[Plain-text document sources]
○ ○ ○ ○ ○ ○ ○

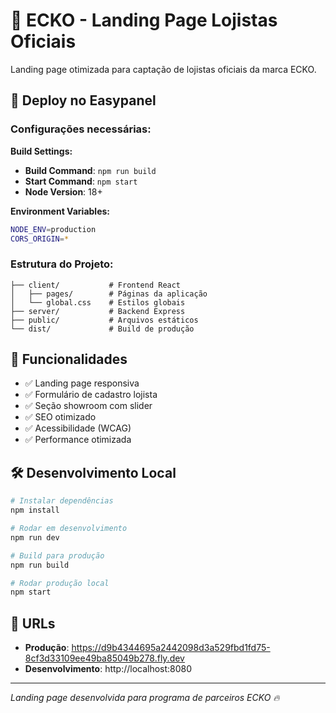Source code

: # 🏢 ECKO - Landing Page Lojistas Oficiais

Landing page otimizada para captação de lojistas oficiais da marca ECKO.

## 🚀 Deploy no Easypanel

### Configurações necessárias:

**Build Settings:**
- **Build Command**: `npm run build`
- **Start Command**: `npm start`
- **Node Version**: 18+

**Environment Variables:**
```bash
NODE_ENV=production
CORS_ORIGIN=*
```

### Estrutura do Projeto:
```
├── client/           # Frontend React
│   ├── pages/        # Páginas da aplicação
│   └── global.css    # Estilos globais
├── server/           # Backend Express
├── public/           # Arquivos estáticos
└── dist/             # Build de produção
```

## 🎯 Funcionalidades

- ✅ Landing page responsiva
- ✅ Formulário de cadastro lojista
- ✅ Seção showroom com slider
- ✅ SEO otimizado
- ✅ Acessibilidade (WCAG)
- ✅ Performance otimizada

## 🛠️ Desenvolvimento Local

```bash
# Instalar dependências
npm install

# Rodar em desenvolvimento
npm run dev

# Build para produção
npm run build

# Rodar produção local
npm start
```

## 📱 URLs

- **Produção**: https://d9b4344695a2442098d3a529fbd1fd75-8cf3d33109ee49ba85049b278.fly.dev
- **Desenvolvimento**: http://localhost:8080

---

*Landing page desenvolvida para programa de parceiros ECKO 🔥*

○ ○ ○ ○ ○ ○ ○

> [What to work on] The answer must be every line from the records above that contains "Rodar".

> [Task response]
# Rodar em desenvolvimento
# Rodar produção local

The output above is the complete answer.